According to Wikipedia, $(b^n)^m = b^{nm}$ for all $b \neq 0$. This is what makes me not believe my teacher's claim, even if we are not considering complex numbers.

My teacher's logic is that we need to first evaluate $\sqrt{-4}$ before we can proceed with squaring the result. He also claims that the $(b^n)^m = b^{nm}$ identity is true only for $b > 0$, contradicting what Wikipedia states.

So, my two questions, summarized:

Is $(\sqrt{-4})^2$ defined if we do not consider complex numbers?
Is $(b^n)^m = b^{nm}$ for only $b > 0$ or $\forall$ $b \neq 0$?

If you only consider real numbers, $\sqrt{-4}$ is not defined, neither is any function of that, so the square of $\sqrt{-4}$ cannot be defined either.

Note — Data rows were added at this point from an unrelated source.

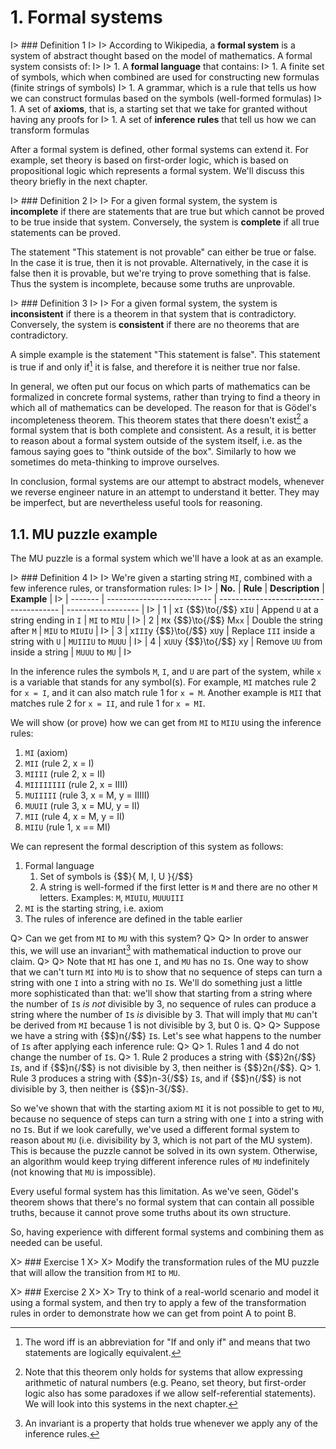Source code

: # 1. Formal systems

I> ### Definition 1
I>
I> According to Wikipedia, a **formal system** is a system of abstract thought based on the model of mathematics. A formal system consists of:
I>
I> 1. A **formal language** that contains:
I>     1. A finite set of symbols, which when combined are used for constructing new formulas (finite strings of symbols)
I>     1. A grammar, which is a rule that tells us how we can construct formulas based on the symbols (well-formed formulas)
I> 1. A set of **axioms**, that is, a starting set that we take for granted without having any proofs for
I> 1. A set of **inference rules** that tell us how we can transform formulas

After a formal system is defined, other formal systems can extend it. For example, set theory is based on first-order logic, which is based on propositional logic which represents a formal system. We'll discuss this theory briefly in the next chapter.

I> ### Definition 2
I>
I> For a given formal system, the system is **incomplete** if there are statements that are true but which cannot be proved to be true inside that system. Conversely, the system is **complete** if all true statements can be proved.

The statement "This statement is not provable" can either be true or false. In the case it is true, then it is not provable. Alternatively, in the case it is false then it is provable, but we're trying to prove something that is false. Thus the system is incomplete, because some truths are unprovable.

I> ### Definition 3
I>
I> For a given formal system, the system is **inconsistent** if there is a theorem in that system that is contradictory. Conversely, the system is **consistent** if there are no theorems that are contradictory.

A simple example is the statement "This statement is false". This statement is true if and only if[^ch1n1] it is false, and therefore it is neither true nor false.

In general, we often put our focus on which parts of mathematics can be formalized in concrete formal systems, rather than trying to find a theory in which all of mathematics can be developed. The reason for that is G&#246;del's incompleteness theorem. This theorem states that there doesn't exist[^ch1n2] a formal system that is both complete and consistent. As a result, it is better to reason about a formal system outside of the system itself, i.e. as the famous saying goes to "think outside of the box". Similarly to how we sometimes do meta-thinking to improve ourselves.

In conclusion, formal systems are our attempt to abstract models, whenever we reverse engineer nature in an attempt to understand it better. They may be imperfect, but are nevertheless useful tools for reasoning.

## 1.1. MU puzzle example

The MU puzzle is a formal system which we'll have a look at as an example.

I> ### Definition 4
I>
I> We're given a starting string `MI`, combined with a few inference rules, or transformation rules:
I>
I> | **No.** | **Rule**                   | **Description**                        | **Example**        |
I> | ------- | -------------------------- | -------------------------------------- | ------------------ |
I> | 1       | x`I` {$$}\to{/$$} x`IU`    | Append `U` at a string ending in `I`   | `MI` to `MIU`      |
I> | 2       | `M`x {$$}\to{/$$} M`xx`    | Double the string after `M`            | `MIU` to `MIUIU`   |
I> | 3       | x`III`y {$$}\to{/$$} x`U`y | Replace `III` inside a string with `U` | `MUIIIU` to `MUUU` |
I> | 4       | x`UU`y {$$}\to{/$$} xy     | Remove `UU` from inside a string       | `MUUU` to `MU`     |
I>

In the inference rules the symbols `M`, `I`, and `U` are part of the system, while `x` is a variable that stands for any symbol(s). For example, `MI` matches rule 2 for `x = I`, and it can also match rule 1 for `x = M`. Another example is `MII` that matches rule 2 for `x = II`, and rule 1 for `x = MI`.

We will show (or prove) how we can get from `MI` to `MIIU` using the inference rules:

1. `MI` (axiom)
1. `MII` (rule 2, x = I)
1. `MIIII` (rule 2, x = II)
1. `MIIIIIIII` (rule 2, x = IIII)
1. `MUIIIII` (rule 3, x = M, y = IIIII)
1. `MUUII` (rule 3, x = MU, y = II)
1. `MII` (rule 4, x = M, y = II)
1. `MIIU` (rule 1, x == MI)

We can represent the formal description of this system as follows:

1. Formal language
    1. Set of symbols is {$$}\{ M, I, U \}{/$$}
    1. A string is well-formed if the first letter is `M` and there are no other `M` letters. Examples: `M`, `MIUIU`, `MUUUIII`
1. `MI` is the starting string, i.e. axiom
1. The rules of inference are defined in the table earlier

Q> Can we get from `MI` to `MU` with this system?
Q>
Q> In order to answer this, we will use an invariant[^ch1n3] with mathematical induction to prove our claim.
Q>
Q> Note that `MI` has one `I`, and `MU` has no `I`s. One way to show that we can't turn `MI` into `MU` is to show that no sequence of steps can turn a string with one `I` into a string with no `I`s. We'll do something just a little more sophisticated than that: we'll show that starting from a string where the number of `I`s _is not_ divisible by 3, no sequence of rules can produce a string where the number of `I`s _is_ divisible by 3. That will imply that `MU` can't be derived from `MI` because 1 is not divisible by 3, but 0 is.
Q>
Q> Suppose we have a string with {$$}n{/$$} `I`s. Let's see what happens to the number of `I`s after applying each inference rule:
Q>
Q> 1. Rules 1 and 4 do not change the number of `I`s.
Q> 1. Rule 2 produces a string with {$$}2n{/$$} `I`s, and if {$$}n{/$$} is not divisible by 3, then neither is {$$}2n{/$$}.
Q> 1. Rule 3 produces a string with {$$}n-3{/$$} `I`s, and if {$$}n{/$$} is not divisible by 3, then neither is {$$}n-3{/$$}.

So we've shown that with the starting axiom `MI` it is not possible to get to `MU`, because no sequence of steps can turn a string with one `I` into a string with no `I`s. But if we look carefully, we've used a different formal system to reason about `MU` (i.e. divisibility by 3, which is not part of the MU system). This is because the puzzle cannot be solved in its own system. Otherwise, an algorithm would keep trying different inference rules of `MU` indefinitely (not knowing that `MU` is impossible).

Every useful formal system has this limitation. As we've seen, G&#246;del's theorem shows that there's no formal system that can contain all possible truths, because it cannot prove some truths about its own structure.

So, having experience with different formal systems and combining them as needed can be useful.

X> ### Exercise 1
X>
X> Modify the transformation rules of the MU puzzle that will allow the transition from `MI` to `MU`.

X> ### Exercise 2
X>
X> Try to think of a real-world scenario and model it using a formal system, and then try to apply a few of the transformation rules in order to demonstrate how we can get from point A to point B.

[^ch1n1]: The word iff is an abbreviation for "If and only if" and means that two statements are logically equivalent.

[^ch1n2]: Note that this theorem only holds for systems that allow expressing arithmetic of natural numbers (e.g. Peano, set theory, but first-order logic also has some paradoxes if we allow self-referential statements). We will look into this systems in the next chapter.

[^ch1n3]: An invariant is a property that holds true whenever we apply any of the inference rules.

[^ch1n4]: After having introduced ourselves to proofs, you will be given an exercise to prove this fact.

The operations have to make sense in the order they are to be performed. — Paul, May 01 '20 at 14:30
@Paul ok, so, if I understand what you're saying, $\frac{\sqrt{-4}}{\sqrt{-4}}$ will be undefined as well, right? — Box Box Box Box, May 02 '20 at 04:28
@J.W.Tanner Hmm, ok, I think that answers my whole question, because my complete reasoning behind $(\sqrt{-4})^2$ being defined is the exponents cancelling. If that cannot be done, then, well, I understand where I went wrong. Thanks. — Box Box Box Box, May 02 '20 at 04:43

score 3 · Accepted Answer · answered May 03 '20 at 02:38

3

$\sqrt{-4}$ is not defined in real numbers, so neither is $\sqrt{-4}^2$
That Wikipedia page says $(b^n)^m=b^{nm}$ for integer exponents $m$ and $n$.

When $b<0$, it may not hold for fractional exponents such as $\frac12$ (as in your case).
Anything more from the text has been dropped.